YOU CAN NEVER LOSE SIGHT OF THE FACT THAT THERE IS A BEAST UNDER YOU, STRAINING TO THROW YOU OFF
What do you get if you stack three Maruti 800 engines one after the other? A Triumph Rocket II Roadster, that is what.
The biggest production bike in the world is bigger than the rest of the world by a wide margin. The next biggest bikes are probably the 1,800-cc Suzuki Intruder and Honda Gold Wing, and they are pretty much monsters themselves.
The Rocket, however, is an amiable monster, as we found after spending a few days with Triumph’s signature motorcycle.
At first sight, the Rocket looks like it has been built around its massive engine. “Don’t look at the fuel tank when you sit on it,” was the company’s simple advice. The 24-litre tank only adds to the massive road-presence of the Rocket III. Once you get over that initial shock, you take in the details: twin headlights (another Triumph signature), the massive radiator grille, the massive tyres, the massive seat...
The seating is upright, not really laid back like a cruiser.

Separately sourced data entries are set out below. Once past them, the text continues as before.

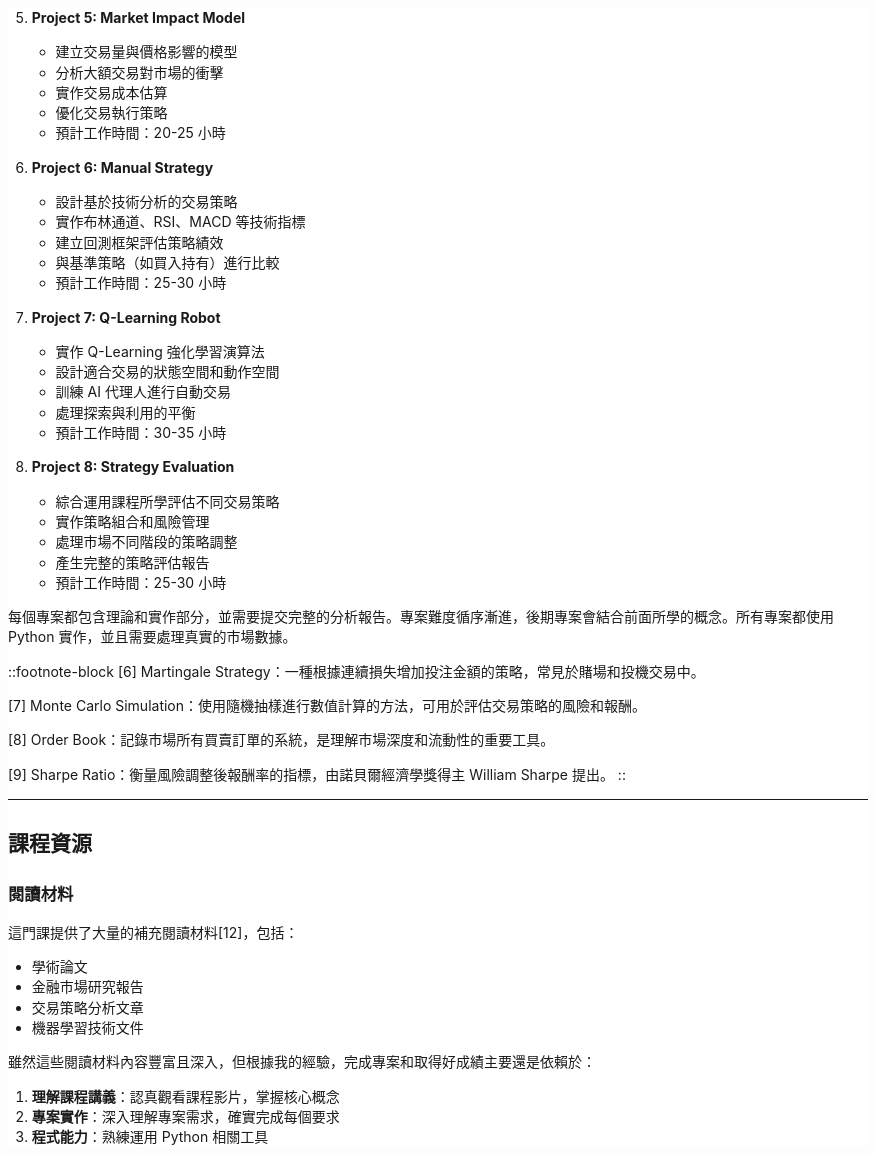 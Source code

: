 5. **Project 5: Market Impact Model**
   - 建立交易量與價格影響的模型
   - 分析大額交易對市場的衝擊
   - 實作交易成本估算
   - 優化交易執行策略
   - 預計工作時間：20-25 小時

6. **Project 6: Manual Strategy**
   - 設計基於技術分析的交易策略
   - 實作布林通道、RSI、MACD 等技術指標
   - 建立回測框架評估策略績效
   - 與基準策略（如買入持有）進行比較
   - 預計工作時間：25-30 小時

7. **Project 7: Q-Learning Robot**
   - 實作 Q-Learning 強化學習演算法
   - 設計適合交易的狀態空間和動作空間
   - 訓練 AI 代理人進行自動交易
   - 處理探索與利用的平衡
   - 預計工作時間：30-35 小時

8. **Project 8: Strategy Evaluation**
   - 綜合運用課程所學評估不同交易策略
   - 實作策略組合和風險管理
   - 處理市場不同階段的策略調整
   - 產生完整的策略評估報告
   - 預計工作時間：25-30 小時

每個專案都包含理論和實作部分，並需要提交完整的分析報告。專案難度循序漸進，後期專案會結合前面所學的概念。所有專案都使用 Python 實作，並且需要處理真實的市場數據。

::footnote-block
\[6\] Martingale Strategy：一種根據連續損失增加投注金額的策略，常見於賭場和投機交易中。

\[7\] Monte Carlo Simulation：使用隨機抽樣進行數值計算的方法，可用於評估交易策略的風險和報酬。

\[8\] Order Book：記錄市場所有買賣訂單的系統，是理解市場深度和流動性的重要工具。

\[9\] Sharpe Ratio：衡量風險調整後報酬率的指標，由諾貝爾經濟學獎得主 William Sharpe 提出。
::

---

## 課程資源

### 閱讀材料

這門課提供了大量的補充閱讀材料\[12\]，包括：
- 學術論文
- 金融市場研究報告
- 交易策略分析文章
- 機器學習技術文件

雖然這些閱讀材料內容豐富且深入，但根據我的經驗，完成專案和取得好成績主要還是依賴於：
1. **理解課程講義**：認真觀看課程影片，掌握核心概念
2. **專案實作**：深入理解專案需求，確實完成每個要求
3. **程式能力**：熟練運用 Python 相關工具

So are the footpegs placed to support the upright stance. Massive 43-mm upside down forks, an open-chest handlebar, twin bazooka exhaust pipes and a neat rear-end complete the picture.
Timidly, you get on board, swing off the side stand and start the engine. The whispery thrum of a triple-cylinder engine rises into a roar at the slightest twist of the throttle, and the bike writhes in your hands, eager to get off the mark. And you quail.
Put it in gear and start off, though, and everything sort of settles down. It is as though the beast has been bridled. Carefully controlled throttle release gets you on to open roads without disaster, and you settle down to enjoy the experience.
And an experience it is. Riding on low revs gear-to-gear, you can never lose sight of the twin facts that you have over 220 Newton Metres of torque in your right fist, and nearly 400 kgs of monster raring to go under you. Twist the throttle, and the monster rears up and sets off in right earnest. And your arms are nearly wrenched out of their sockets. This happens no matter which gear you are in, and at what speed. And that is what the Rocket is all about: torque.
ABS, aft Nissin 4-piston fixed calliper and rear Brembo 2-piston floating calliper disc brakes, again both massive, ensure that everything can be brought to a halt in a hurry if needed. Well balanced, the bike is friendly around corners at reasonable speeds. Sharp corners at high speeds? You’ll need training.
If anything, the question to put up against this bike is, do you really need it? Apparently people do, because it is one of Triumph’s more popular bikes worldwide, and even in India, where it is the company’s costliest model. And the buyers are not Arnold Schwarzenegger types, either, but 18- and 19-year-olds.
One thing is certain, though: riding the Rocket III, you will not get lost in the crowd. The bike just turned 10, and Triumph has put out a special edition: the Rocket X. The question is, are you up for the ride?